Background: A histone acetyltransferase (HAT), p300, is required for acetylation and the transcriptional activity of GATA4, as well as for pathological left ventricular hypertrophy (LVH) and the development of heart failure (HF) in vivo. Most previously studied histone modifications have been carried out within histone tail domain, it has been recently reported that the H3K122 is a novel site of the histone globular domain acetylated by p300, and that its acetylation activates gene transcriptions by destabilizing histone-DNA binding. However, little is known about the extent to which histone modifications directly affect LVH and HF.
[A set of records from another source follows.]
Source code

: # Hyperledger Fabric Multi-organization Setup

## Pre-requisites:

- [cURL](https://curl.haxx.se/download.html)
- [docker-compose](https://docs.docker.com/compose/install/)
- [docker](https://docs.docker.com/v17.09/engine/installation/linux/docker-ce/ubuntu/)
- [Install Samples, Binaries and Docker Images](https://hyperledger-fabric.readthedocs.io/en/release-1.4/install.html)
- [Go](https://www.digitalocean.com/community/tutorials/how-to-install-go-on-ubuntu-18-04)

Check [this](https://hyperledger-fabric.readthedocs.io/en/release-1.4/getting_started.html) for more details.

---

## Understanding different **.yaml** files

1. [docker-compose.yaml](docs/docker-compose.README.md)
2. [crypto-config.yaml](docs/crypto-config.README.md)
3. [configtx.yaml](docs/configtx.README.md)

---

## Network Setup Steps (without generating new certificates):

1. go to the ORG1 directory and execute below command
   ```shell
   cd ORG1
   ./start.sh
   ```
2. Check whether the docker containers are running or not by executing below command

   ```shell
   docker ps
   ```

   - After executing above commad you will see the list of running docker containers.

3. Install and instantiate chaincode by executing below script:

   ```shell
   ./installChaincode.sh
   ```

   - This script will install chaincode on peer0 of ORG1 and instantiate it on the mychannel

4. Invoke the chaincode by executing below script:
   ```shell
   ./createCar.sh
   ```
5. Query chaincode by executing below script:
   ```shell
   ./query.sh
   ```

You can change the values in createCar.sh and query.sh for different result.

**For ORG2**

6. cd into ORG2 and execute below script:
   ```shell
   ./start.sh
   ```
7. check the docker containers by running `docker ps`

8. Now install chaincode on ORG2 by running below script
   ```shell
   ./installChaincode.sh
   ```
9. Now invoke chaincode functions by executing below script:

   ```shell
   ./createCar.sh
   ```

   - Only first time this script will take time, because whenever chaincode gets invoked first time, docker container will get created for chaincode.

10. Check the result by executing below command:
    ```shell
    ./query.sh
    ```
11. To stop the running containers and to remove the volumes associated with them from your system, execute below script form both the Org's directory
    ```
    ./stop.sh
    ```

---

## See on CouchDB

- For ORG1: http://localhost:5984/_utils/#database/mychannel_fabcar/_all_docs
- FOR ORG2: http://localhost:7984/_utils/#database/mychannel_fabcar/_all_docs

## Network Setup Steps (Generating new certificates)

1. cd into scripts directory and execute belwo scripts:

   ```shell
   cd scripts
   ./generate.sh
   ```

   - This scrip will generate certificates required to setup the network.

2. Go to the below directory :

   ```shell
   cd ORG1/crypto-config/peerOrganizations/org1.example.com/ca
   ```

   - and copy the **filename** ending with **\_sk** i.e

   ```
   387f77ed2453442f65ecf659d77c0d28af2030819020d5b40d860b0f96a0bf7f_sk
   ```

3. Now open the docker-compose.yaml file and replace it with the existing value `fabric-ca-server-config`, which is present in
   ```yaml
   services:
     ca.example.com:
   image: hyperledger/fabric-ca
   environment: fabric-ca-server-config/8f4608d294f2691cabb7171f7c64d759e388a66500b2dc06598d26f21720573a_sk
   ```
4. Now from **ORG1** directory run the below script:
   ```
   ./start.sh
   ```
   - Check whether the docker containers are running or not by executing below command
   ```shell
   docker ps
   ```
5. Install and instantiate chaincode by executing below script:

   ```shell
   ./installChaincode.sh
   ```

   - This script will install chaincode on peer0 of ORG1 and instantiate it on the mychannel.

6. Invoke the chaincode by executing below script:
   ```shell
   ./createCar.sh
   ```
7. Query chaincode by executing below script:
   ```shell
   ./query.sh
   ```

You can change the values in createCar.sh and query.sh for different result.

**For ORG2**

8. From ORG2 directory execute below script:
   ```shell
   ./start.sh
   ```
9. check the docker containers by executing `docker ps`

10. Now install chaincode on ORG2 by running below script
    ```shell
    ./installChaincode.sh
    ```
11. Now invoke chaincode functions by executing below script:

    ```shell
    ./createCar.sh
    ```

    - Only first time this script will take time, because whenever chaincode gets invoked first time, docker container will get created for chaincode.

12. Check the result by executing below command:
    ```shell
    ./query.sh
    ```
Hypothesis: We hypothesized that p300 induces epigenetic changes through the acetylation of both the globular domain and the tail domain of histone during the development of LVH and HF.
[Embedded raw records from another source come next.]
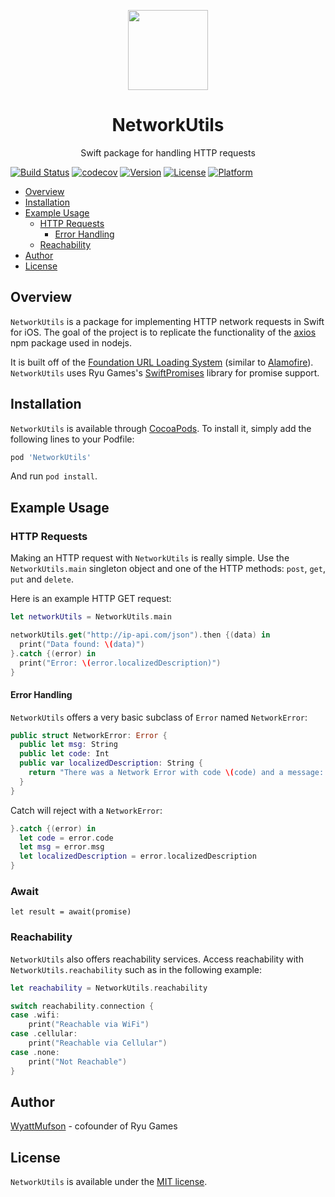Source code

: <p align="center">
<img
src="https://s3.amazonaws.com/ryu-logos/RyuIcon128x128.png?"
width="128px;">
</p>

<h1 align="center">NetworkUtils</h1>
<p align="center">
Swift package for handling HTTP requests
</p>

[![Build Status](https://travis-ci.com/RyuGames/NetworkUtils.svg?branch=master)](https://travis-ci.com/RyuGames/NetworkUtils)
[![codecov](https://codecov.io/gh/RyuGames/NetworkUtils/branch/master/graph/badge.svg)](https://codecov.io/gh/RyuGames/NetworkUtils)
[![Version](https://img.shields.io/cocoapods/v/NetworkUtils.svg?style=flat)](https://cocoapods.org/pods/NetworkUtils)
[![License](https://img.shields.io/cocoapods/l/NetworkUtils.svg?style=flat)](./LICENSE)
[![Platform](https://img.shields.io/cocoapods/p/NetworkUtils.svg?style=flat)](https://cocoapods.org/pods/NetworkUtils)

- [Overview](#overview)
- [Installation](#installation)
- [Example Usage](#example-usage)
  - [HTTP Requests](#http-requests)
    - [Error Handling](#error-handling)
  - [Reachability](#reachability)
- [Author](#author)
- [License](#license)

## Overview

`NetworkUtils` is a package for implementing HTTP network requests in Swift for iOS. The goal of the project is to replicate the functionality of the [axios](https://github.com/axios/axios) npm package used in nodejs.

It is built off of the [Foundation URL Loading System](https://developer.apple.com/documentation/foundation/url_loading_system) (similar to [Alamofire](https://github.com/Alamofire/Alamofire)). `NetworkUtils` uses Ryu Games's [SwiftPromises](https://github.com/RyuGames/SwiftPromises) library for promise support.

## Installation

`NetworkUtils` is available through [CocoaPods](https://cocoapods.org). To install
it, simply add the following lines to your Podfile:

```ruby
pod 'NetworkUtils'
```

And run ```pod install```.

## Example Usage

### HTTP Requests

Making an HTTP request with `NetworkUtils` is really simple. Use the `NetworkUtils.main` singleton object and one of the HTTP methods: `post`, `get`, `put` and `delete`.

Here is an example HTTP GET request:

``` swift
let networkUtils = NetworkUtils.main

networkUtils.get("http://ip-api.com/json").then {(data) in
  print("Data found: \(data)")
}.catch {(error) in
  print("Error: \(error.localizedDescription)")
}
```

#### Error Handling

`NetworkUtils` offers a very basic subclass of `Error` named `NetworkError`:

``` swift
public struct NetworkError: Error {
  public let msg: String
  public let code: Int
  public var localizedDescription: String {
    return "There was a Network Error with code \(code) and a message: \(msg)"
  }
}
```

Catch will reject with a `NetworkError`:

``` swift
}.catch {(error) in
  let code = error.code
  let msg = error.msg
  let localizedDescription = error.localizedDescription
}
```

### Await

```
let result = await(promise)
```

### Reachability

`NetworkUtils` also offers reachability services. Access reachability with `NetworkUtils.reachability` such as in the following example:

``` swift
let reachability = NetworkUtils.reachability

switch reachability.connection {
case .wifi:
    print("Reachable via WiFi")
case .cellular:
    print("Reachable via Cellular")
case .none:
    print("Not Reachable")
}
```

## Author

[WyattMufson](mailto:wyatt@ryu.games) - cofounder of Ryu Games

## License

`NetworkUtils` is available under the [MIT license](./LICENSE).

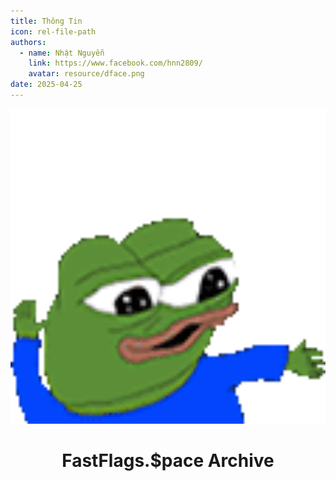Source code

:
 ```yaml
---
title: Thông Tin
icon: rel-file-path
authors:
  - name: Nhật Nguyễn
    link: https://www.facebook.com/hnn2809/
    avatar: resource/dface.png
date: 2025-04-25
---
```

<div align="center">
  <img src="resource/peepdance.gif" width="512" alt="YVL">


<h1 align="center">FastFlags.$pace Archive</h1>
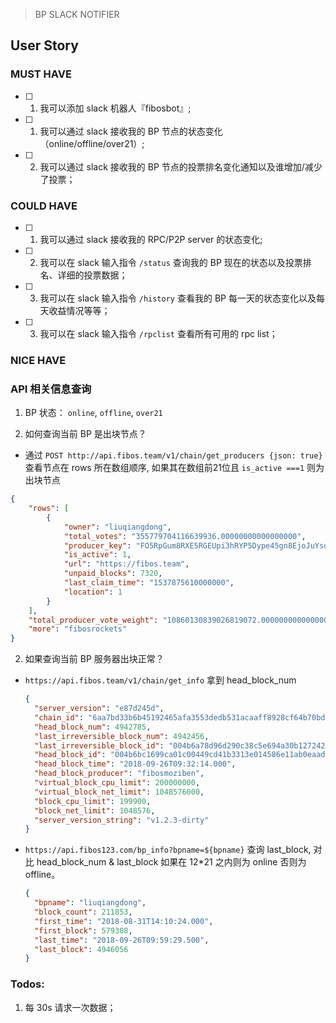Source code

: > BP SLACK NOTIFIER



## User Story

### MUST HAVE

- [ ] 1. 我可以添加 slack 机器人『fibosbot』;
- [ ] 1. 我可以通过 slack 接收我的 BP 节点的状态变化（online/offline/over21）;
- [ ] 2. 我可以通过 slack 接收我的 BP 节点的投票排名变化通知以及谁增加/减少了投票；

### COULD HAVE

- [ ] 1. 我可以通过 slack 接收我的 RPC/P2P server 的状态变化;
- [ ] 2. 我可以在 slack 输入指令 `/status` 查询我的 BP 现在的状态以及投票排名、详细的投票数据；
- [ ] 3. 我可以在 slack 输入指令 `/history` 查看我的 BP 每一天的状态变化以及每天收益情况等等；
- [ ] 3. 我可以在 slack 输入指令 `/rpclist` 查看所有可用的 rpc list；


### NICE HAVE



### API 相关信息查询


1. BP 状态： `online`, `offline`, `over21`


2. 如何查询当前 BP 是出块节点？

  - 通过 `POST http://api.fibos.team/v1/chain/get_producers {json: true}` 查看节点在 rows 所在数组顺序, 如果其在数组前21位且 `is_active ===1` 则为出块节点

  ```json
  {
      "rows": [
          {
              "owner": "liuqiangdong",
              "total_votes": "355779704116639936.00000000000000000",
              "producer_key": "FO5RpGum8RXE5RGEUpi3hRYP5Dype45gn8EjoJuYsota6gBMLkzv",
              "is_active": 1,
              "url": "https://fibos.team",
              "unpaid_blocks": 7320,
              "last_claim_time": "1537875610000000",
              "location": 1
          }
      ],
      "total_producer_vote_weight": "10860130839026819072.00000000000000000",
      "more": "fibosrockets"
  }
  ```

2. 如果查询当前 BP 服务器出块正常？

  - `https://api.fibos.team/v1/chain/get_info` 拿到 head_block_num

    ```json
    {
      "server_version": "e87d245d",
      "chain_id": "6aa7bd33b6b45192465afa3553dedb531acaaff8928cf64b70bd4c5e49b7ec6a",
      "head_block_num": 4942785,
      "last_irreversible_block_num": 4942456,
      "last_irreversible_block_id": "004b6a78d96d290c38c5e694a30b127242dcdd65779e20a778ce2721ca2cd40f",
      "head_block_id": "004b6bc1699ca01c00449cd41b3313e014586e11ab0eaad17b6dd999f9ae35bb",
      "head_block_time": "2018-09-26T09:32:14.000",
      "head_block_producer": "fibosmoziben",
      "virtual_block_cpu_limit": 200000000,
      "virtual_block_net_limit": 1048576000,
      "block_cpu_limit": 199900,
      "block_net_limit": 1048576,
      "server_version_string": "v1.2.3-dirty"
    }
    ```
  - `https://api.fibos123.com/bp_info?bpname=${bpname}`  查询 last_block, 对比 head_block_num & last_block 如果在 12*21 之内则为 online 否则为 offline。

    ```json
    {
      "bpname": "liuqiangdong",
      "block_count": 211853,
      "first_time": "2018-08-31T14:10:24.000",
      "first_block": 579308,
      "last_time": "2018-09-26T09:59:29.500",
      "last_block": 4946056
    }
    ```



### Todos:


1. 每 30s 请求一次数据；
Methods and Results: Cultured rat neonatal primary cardiomyocytes were stimulated with phenylephrine (PE). Western blotting indicated that treatment with PE increased the acetylation of H3K122 as well as those of H3K9 in cardiomyocytes. Peak of acetylation of H3K9 was 12 hours after PE stimulation but that of H3K122 was 36 hours after PE stimulation. These acetylations were significantly inhibited by p300 knockdown by siRNA or treatment with curcumin, a p300-specific HAT inhibitor. Conversely, p300 overexpression enhanced these acetylations. Chromatin-immunoprecipitation (ChIP) assays demonstrated that PE increased the recruitment of acetylated H3K122 and H3K9 onto ANF and BNP promoters containing the GATA element. To investigate the role of p300 HAT activity in histone acetylation in vivo, we utilized mice overexpressing p300 in the heart, which induced LVH. In vivo ChIP assays indicated that p300 overexpression increased recruitment of acetylated H3K122 and H3K9 onto ANF and BNP promoters containing the GATA element. Moreover, in vivo ChIP assays reviled that acetylation of H3K9 was increased around ANF and BNP promoters at the LVH stage but that of H3K122 was increased at the HF stage in hypertensive heart disease model of Dahl salt-sensitive rats.
Conclusion: These results indicate that the acetylation of H3K122 in the globular domain of histones by p300 is a key event of the transition from LVH to HF.